- SUPPLIED MATERIAL
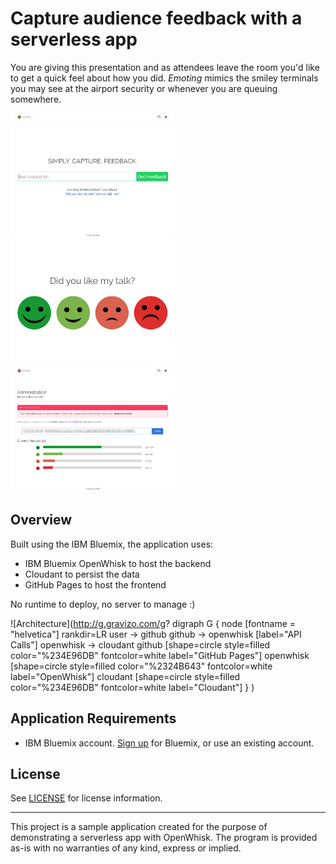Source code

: # Capture audience feedback with a serverless app

You are giving this presentation and as attendees leave the room you'd like to get a quick feel about how you did. *Emoting* mimics the smiley terminals you may see at the airport security or whenever you are queuing somewhere.

<img src="xdocs/emoting-question.png" height="200"/>
<img src="xdocs/emoting-answer.png" height="200"/>
<img src="xdocs/emoting-admin.png" height="200"/>

## Overview

Built using the IBM Bluemix, the application uses:
* IBM Bluemix OpenWhisk to host the backend
* Cloudant to persist the data
* GitHub Pages to host the frontend

No runtime to deploy, no server to manage :)

![Architecture](http://g.gravizo.com/g?
  digraph G {
    node [fontname = "helvetica"]
    rankdir=LR
    user -> github
    github -> openwhisk [label="API Calls"]
    openwhisk -> cloudant
    github [shape=circle style=filled color="%234E96DB" fontcolor=white label="GitHub Pages"]
    openwhisk [shape=circle style=filled color="%2324B643" fontcolor=white label="OpenWhisk"]
    cloudant [shape=circle style=filled color="%234E96DB" fontcolor=white label="Cloudant"]
  }
)

## Application Requirements

* IBM Bluemix account. [Sign up][bluemix_signup_url] for Bluemix, or use an existing account.

## License

See [LICENSE](LICENSE) for license information.

---

This project is a sample application created for the purpose of demonstrating a serverless app with OpenWhisk. The program is provided as-is with no warranties of any kind, express or implied.

[bluemix_signup_url]: https://console.ng.bluemix.net/?cm_mmc=GitHubReadMe
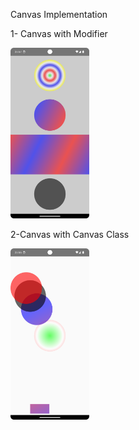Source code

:  Canvas Implementation
 
  1- Canvas with Modifier
<!-- Açıklama veya başlık -->

<!--
first way to change pic size with html code
first way to change  pic size with html code
 <img src="images/canvasModifier" width="50%" height="50%"/>
-->
<!-- Resim etiketi -->
  <img src="images/canvasModifier.png" width="25%" height="25%"/>

  2-Canvas with Canvas Class
<!-- Açıklama veya başlık -->
  <img src="images/canvasClass.png" width="25%" height="25%"/>

 

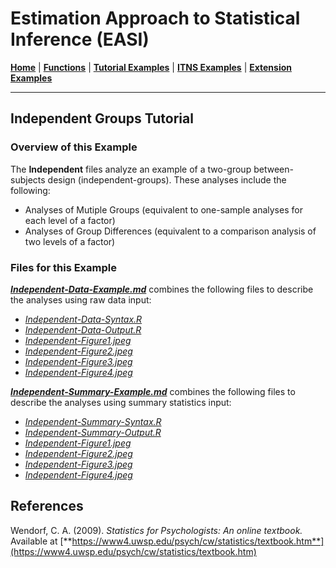 # Estimation Approach to Statistical Inference (EASI)

[**Home**](https://github.com/cwendorf/EASI/) | 
[**Functions**](https://github.com/cwendorf/EASI/tree/master/A-Functions) | 
[**Tutorial Examples**](https://github.com/cwendorf/EASI/tree/master/B-TutorialExamples) | 
[**ITNS Examples**](https://github.com/cwendorf/EASI/tree/master/C-ITNSExamples) | 
[**Extension Examples**](https://github.com/cwendorf/EASI/tree/master/D-ExtensionExamples)

---

## Independent Groups Tutorial

### Overview of this Example

The **Independent** files analyze an example of a two-group between-subjects design (independent-groups). These analyses include the following:

- Analyses of Mutiple Groups (equivalent to one-sample analyses for each level of a factor)
- Analyses of Group Differences (equivalent to a comparison analysis of two levels of a factor)

### Files for this Example

[**_Independent-Data-Example.md_**](./Independent-Data-Example.md) combines the following files to describe the analyses using raw data input:

- [_Independent-Data-Syntax.R_](./Independent-Data-Syntax.R)
- [_Independent-Data-Output.R_](./Independent-Data-Output.R)
- [_Independent-Figure1.jpeg_](./Independent-Figure1.jpeg)
- [_Independent-Figure2.jpeg_](./Independent-Figure2.jpeg)
- [_Independent-Figure3.jpeg_](./Independent-Figure3.jpeg) 
- [_Independent-Figure4.jpeg_](./Independent-Figure4.jpeg)

[**_Independent-Summary-Example.md_**](./Independent-Summary-Example.md) combines the following files to describe the analyses using summary statistics input:

- [_Independent-Summary-Syntax.R_](./Independent-Summary-Syntax.R)
- [_Independent-Summary-Output.R_](./Independent-Summary-Output.R)
- [_Independent-Figure1.jpeg_](./Independent-Figure1.jpeg)
- [_Independent-Figure2.jpeg_](./Independent-Figure2.jpeg)
- [_Independent-Figure3.jpeg_](./Independent-Figure3.jpeg)
- [_Independent-Figure4.jpeg_](./Independent-Figure4.jpeg) 

## References

Wendorf, C. A. (2009). _Statistics for Psychologists: An online textbook._ Available at [**https://www4.uwsp.edu/psych/cw/statistics/textbook.htm**](https://www4.uwsp.edu/psych/cw/statistics/textbook.htm)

- TASK OBJECTIVE
Set the pictures aside and retype exactly the lines above from the line with "openwhisk -> cloudant" to the line with "- Analyses of Mutiple", both included, adding no others.

- FINISHED EXERCISE
    openwhisk -> cloudant
    github [shape=circle style=filled color="%234E96DB" fontcolor=white label="GitHub Pages"]
    openwhisk [shape=circle style=filled color="%2324B643" fontcolor=white label="OpenWhisk"]
    cloudant [shape=circle style=filled color="%234E96DB" fontcolor=white label="Cloudant"]
  }
)

## Application Requirements

* IBM Bluemix account. [Sign up][bluemix_signup_url] for Bluemix, or use an existing account.

## License

See [LICENSE](LICENSE) for license information.

---

This project is a sample application created for the purpose of demonstrating a serverless app with OpenWhisk. The program is provided as-is with no warranties of any kind, express or implied.

[bluemix_signup_url]: https://console.ng.bluemix.net/?cm_mmc=GitHubReadMe
Source code

:  Canvas Implementation
 
  1- Canvas with Modifier
<!-- Açıklama veya başlık -->

<!--
first way to change pic size with html code
first way to change  pic size with html code
 <img src="images/canvasModifier" width="50%" height="50%"/>
-->
<!-- Resim etiketi -->
  <img src="images/canvasModifier.png" width="25%" height="25%"/>

  2-Canvas with Canvas Class
<!-- Açıklama veya başlık -->
  <img src="images/canvasClass.png" width="25%" height="25%"/>

 

 # Estimation Approach to Statistical Inference (EASI)

[**Home**](https://github.com/cwendorf/EASI/) | 
[**Functions**](https://github.com/cwendorf/EASI/tree/master/A-Functions) | 
[**Tutorial Examples**](https://github.com/cwendorf/EASI/tree/master/B-TutorialExamples) | 
[**ITNS Examples**](https://github.com/cwendorf/EASI/tree/master/C-ITNSExamples) | 
[**Extension Examples**](https://github.com/cwendorf/EASI/tree/master/D-ExtensionExamples)

---

## Independent Groups Tutorial

### Overview of this Example

The **Independent** files analyze an example of a two-group between-subjects design (independent-groups). These analyses include the following:

- Analyses of Mutiple Groups (equivalent to one-sample analyses for each level of a factor)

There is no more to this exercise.